* [Description of the task]: Retype the listing exactly, with no images.

* [Input data]:
━━━━━━━━━━

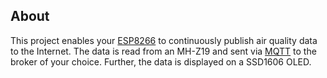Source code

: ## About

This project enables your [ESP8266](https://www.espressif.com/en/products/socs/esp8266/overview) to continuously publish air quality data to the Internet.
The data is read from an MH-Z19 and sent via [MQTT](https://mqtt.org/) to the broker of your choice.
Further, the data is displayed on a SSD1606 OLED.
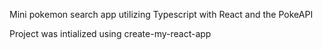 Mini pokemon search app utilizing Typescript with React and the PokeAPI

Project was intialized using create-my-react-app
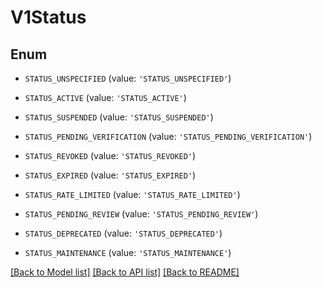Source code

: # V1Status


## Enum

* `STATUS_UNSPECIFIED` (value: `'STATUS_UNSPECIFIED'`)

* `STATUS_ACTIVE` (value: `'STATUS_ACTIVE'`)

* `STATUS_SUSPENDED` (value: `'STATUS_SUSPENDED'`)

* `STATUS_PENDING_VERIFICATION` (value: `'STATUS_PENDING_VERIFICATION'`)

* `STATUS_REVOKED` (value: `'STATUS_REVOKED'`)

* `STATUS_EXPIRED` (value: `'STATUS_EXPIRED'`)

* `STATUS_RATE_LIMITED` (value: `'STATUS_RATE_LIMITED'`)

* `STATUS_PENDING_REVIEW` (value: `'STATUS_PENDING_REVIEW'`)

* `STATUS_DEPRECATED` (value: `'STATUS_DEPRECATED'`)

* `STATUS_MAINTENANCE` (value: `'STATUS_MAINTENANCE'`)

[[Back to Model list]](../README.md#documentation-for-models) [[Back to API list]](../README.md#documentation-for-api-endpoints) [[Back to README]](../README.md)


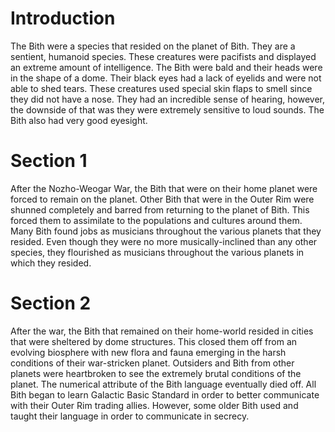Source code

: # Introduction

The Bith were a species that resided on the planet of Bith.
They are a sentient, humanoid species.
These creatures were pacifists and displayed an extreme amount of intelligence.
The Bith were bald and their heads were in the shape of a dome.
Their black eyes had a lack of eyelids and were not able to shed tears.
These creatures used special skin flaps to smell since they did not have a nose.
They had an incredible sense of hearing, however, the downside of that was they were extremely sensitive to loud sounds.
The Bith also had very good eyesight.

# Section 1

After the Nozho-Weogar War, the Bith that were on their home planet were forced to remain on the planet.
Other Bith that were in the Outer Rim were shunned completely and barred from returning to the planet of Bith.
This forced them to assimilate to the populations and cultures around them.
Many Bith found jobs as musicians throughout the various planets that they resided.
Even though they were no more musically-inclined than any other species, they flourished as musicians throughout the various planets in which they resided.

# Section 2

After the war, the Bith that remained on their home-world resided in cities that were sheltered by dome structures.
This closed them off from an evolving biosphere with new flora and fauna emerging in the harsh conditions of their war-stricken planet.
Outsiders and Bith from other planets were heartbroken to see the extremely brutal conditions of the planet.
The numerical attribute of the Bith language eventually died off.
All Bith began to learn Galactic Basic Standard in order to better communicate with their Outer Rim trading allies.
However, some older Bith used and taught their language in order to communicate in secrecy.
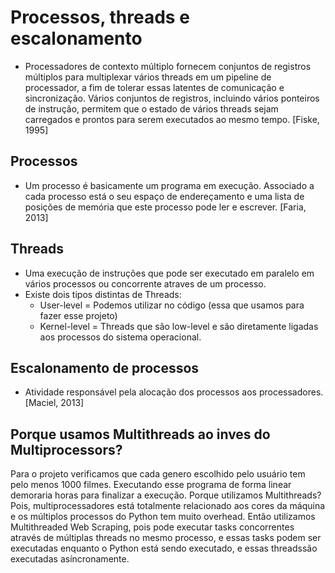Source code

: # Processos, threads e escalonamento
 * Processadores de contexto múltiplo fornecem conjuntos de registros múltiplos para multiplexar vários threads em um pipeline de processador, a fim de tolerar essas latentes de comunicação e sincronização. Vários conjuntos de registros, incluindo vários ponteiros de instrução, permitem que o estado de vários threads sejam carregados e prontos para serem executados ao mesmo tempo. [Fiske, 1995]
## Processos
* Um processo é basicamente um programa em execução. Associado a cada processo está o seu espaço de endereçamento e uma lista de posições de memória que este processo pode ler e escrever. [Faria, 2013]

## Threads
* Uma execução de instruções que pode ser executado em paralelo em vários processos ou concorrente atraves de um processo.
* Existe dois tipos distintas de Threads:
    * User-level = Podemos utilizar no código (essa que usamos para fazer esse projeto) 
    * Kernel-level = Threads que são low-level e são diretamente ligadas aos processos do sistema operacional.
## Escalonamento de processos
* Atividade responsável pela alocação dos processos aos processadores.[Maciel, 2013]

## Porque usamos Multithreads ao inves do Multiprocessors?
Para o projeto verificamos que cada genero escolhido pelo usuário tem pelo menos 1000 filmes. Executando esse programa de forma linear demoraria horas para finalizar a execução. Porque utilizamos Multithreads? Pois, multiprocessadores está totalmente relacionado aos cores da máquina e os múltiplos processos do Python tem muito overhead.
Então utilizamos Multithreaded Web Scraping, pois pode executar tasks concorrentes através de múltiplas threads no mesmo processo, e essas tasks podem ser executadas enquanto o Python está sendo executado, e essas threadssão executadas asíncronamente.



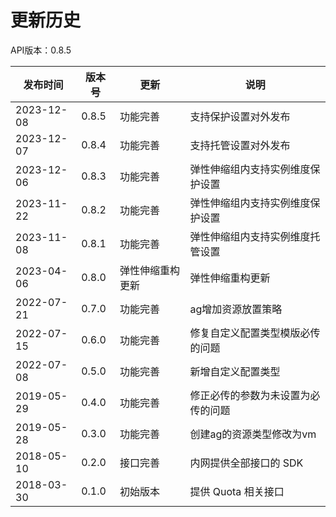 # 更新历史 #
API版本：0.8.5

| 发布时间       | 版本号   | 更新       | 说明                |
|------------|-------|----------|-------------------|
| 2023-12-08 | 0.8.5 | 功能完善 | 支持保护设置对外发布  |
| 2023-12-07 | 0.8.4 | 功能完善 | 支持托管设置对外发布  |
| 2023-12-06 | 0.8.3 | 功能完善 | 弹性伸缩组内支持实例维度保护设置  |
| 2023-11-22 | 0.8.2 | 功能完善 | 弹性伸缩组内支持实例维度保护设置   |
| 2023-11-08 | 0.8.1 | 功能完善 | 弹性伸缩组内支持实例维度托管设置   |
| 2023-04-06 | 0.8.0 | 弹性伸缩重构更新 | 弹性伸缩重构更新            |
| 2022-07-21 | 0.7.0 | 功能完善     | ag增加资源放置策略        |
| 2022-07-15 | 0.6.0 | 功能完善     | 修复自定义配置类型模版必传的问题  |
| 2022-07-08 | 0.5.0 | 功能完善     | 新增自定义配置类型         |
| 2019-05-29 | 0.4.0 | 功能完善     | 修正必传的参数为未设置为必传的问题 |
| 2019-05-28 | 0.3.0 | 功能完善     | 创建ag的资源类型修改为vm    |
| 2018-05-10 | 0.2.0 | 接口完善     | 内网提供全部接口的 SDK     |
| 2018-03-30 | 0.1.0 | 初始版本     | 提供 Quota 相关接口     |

━━━━━━━━━━

* [Answer section]:
Source code

: ## About

This project enables your [ESP8266](https://www.espressif.com/en/products/socs/esp8266/overview) to continuously publish air quality data to the Internet.
The data is read from an MH-Z19 and sent via [MQTT](https://mqtt.org/) to the broker of your choice.
Further, the data is displayed on a SSD1606 OLED.
 Mini pokemon search app utilizing Typescript with React and the PokeAPI

Project was intialized using create-my-react-app
Source code

: # V1Status


## Enum

* `STATUS_UNSPECIFIED` (value: `'STATUS_UNSPECIFIED'`)

* `STATUS_ACTIVE` (value: `'STATUS_ACTIVE'`)

* `STATUS_SUSPENDED` (value: `'STATUS_SUSPENDED'`)

* `STATUS_PENDING_VERIFICATION` (value: `'STATUS_PENDING_VERIFICATION'`)

* `STATUS_REVOKED` (value: `'STATUS_REVOKED'`)

* `STATUS_EXPIRED` (value: `'STATUS_EXPIRED'`)

* `STATUS_RATE_LIMITED` (value: `'STATUS_RATE_LIMITED'`)

* `STATUS_PENDING_REVIEW` (value: `'STATUS_PENDING_REVIEW'`)

* `STATUS_DEPRECATED` (value: `'STATUS_DEPRECATED'`)

* `STATUS_MAINTENANCE` (value: `'STATUS_MAINTENANCE'`)

[[Back to Model list]](../README.md#documentation-for-models) [[Back to API list]](../README.md#documentation-for-api-endpoints) [[Back to README]](../README.md)


Source code

: # Introduction

The Bith were a species that resided on the planet of Bith.
They are a sentient, humanoid species.
These creatures were pacifists and displayed an extreme amount of intelligence.
The Bith were bald and their heads were in the shape of a dome.
Their black eyes had a lack of eyelids and were not able to shed tears.
These creatures used special skin flaps to smell since they did not have a nose.
They had an incredible sense of hearing, however, the downside of that was they were extremely sensitive to loud sounds.
The Bith also had very good eyesight.

# Section 1

After the Nozho-Weogar War, the Bith that were on their home planet were forced to remain on the planet.
Other Bith that were in the Outer Rim were shunned completely and barred from returning to the planet of Bith.
This forced them to assimilate to the populations and cultures around them.
Many Bith found jobs as musicians throughout the various planets that they resided.
Even though they were no more musically-inclined than any other species, they flourished as musicians throughout the various planets in which they resided.

# Section 2

After the war, the Bith that remained on their home-world resided in cities that were sheltered by dome structures.
This closed them off from an evolving biosphere with new flora and fauna emerging in the harsh conditions of their war-stricken planet.
Outsiders and Bith from other planets were heartbroken to see the extremely brutal conditions of the planet.
The numerical attribute of the Bith language eventually died off.
All Bith began to learn Galactic Basic Standard in order to better communicate with their Outer Rim trading allies.
However, some older Bith used and taught their language in order to communicate in secrecy.
Source code

: # Processos, threads e escalonamento
 * Processadores de contexto múltiplo fornecem conjuntos de registros múltiplos para multiplexar vários threads em um pipeline de processador, a fim de tolerar essas latentes de comunicação e sincronização. Vários conjuntos de registros, incluindo vários ponteiros de instrução, permitem que o estado de vários threads sejam carregados e prontos para serem executados ao mesmo tempo. [Fiske, 1995]
## Processos
* Um processo é basicamente um programa em execução. Associado a cada processo está o seu espaço de endereçamento e uma lista de posições de memória que este processo pode ler e escrever. [Faria, 2013]

## Threads
* Uma execução de instruções que pode ser executado em paralelo em vários processos ou concorrente atraves de um processo.
* Existe dois tipos distintas de Threads:
    * User-level = Podemos utilizar no código (essa que usamos para fazer esse projeto) 
    * Kernel-level = Threads que são low-level e são diretamente ligadas aos processos do sistema operacional.
## Escalonamento de processos
* Atividade responsável pela alocação dos processos aos processadores.[Maciel, 2013]

## Porque usamos Multithreads ao inves do Multiprocessors?
Para o projeto verificamos que cada genero escolhido pelo usuário tem pelo menos 1000 filmes. Executando esse programa de forma linear demoraria horas para finalizar a execução. Porque utilizamos Multithreads? Pois, multiprocessadores está totalmente relacionado aos cores da máquina e os múltiplos processos do Python tem muito overhead.
Então utilizamos Multithreaded Web Scraping, pois pode executar tasks concorrentes através de múltiplas threads no mesmo processo, e essas tasks podem ser executadas enquanto o Python está sendo executado, e essas threadssão executadas asíncronamente.



 # 更新历史 #
API版本：0.8.5

| 发布时间       | 版本号   | 更新       | 说明                |
|------------|-------|----------|-------------------|
| 2023-12-08 | 0.8.5 | 功能完善 | 支持保护设置对外发布  |
| 2023-12-07 | 0.8.4 | 功能完善 | 支持托管设置对外发布  |
| 2023-12-06 | 0.8.3 | 功能完善 | 弹性伸缩组内支持实例维度保护设置  |
| 2023-11-22 | 0.8.2 | 功能完善 | 弹性伸缩组内支持实例维度保护设置   |
| 2023-11-08 | 0.8.1 | 功能完善 | 弹性伸缩组内支持实例维度托管设置   |
| 2023-04-06 | 0.8.0 | 弹性伸缩重构更新 | 弹性伸缩重构更新            |
| 2022-07-21 | 0.7.0 | 功能完善     | ag增加资源放置策略        |
| 2022-07-15 | 0.6.0 | 功能完善     | 修复自定义配置类型模版必传的问题  |
| 2022-07-08 | 0.5.0 | 功能完善     | 新增自定义配置类型         |
| 2019-05-29 | 0.4.0 | 功能完善     | 修正必传的参数为未设置为必传的问题 |
| 2019-05-28 | 0.3.0 | 功能完善     | 创建ag的资源类型修改为vm    |
| 2018-05-10 | 0.2.0 | 接口完善     | 内网提供全部接口的 SDK     |
| 2018-03-30 | 0.1.0 | 初始版本     | 提供 Quota 相关接口     |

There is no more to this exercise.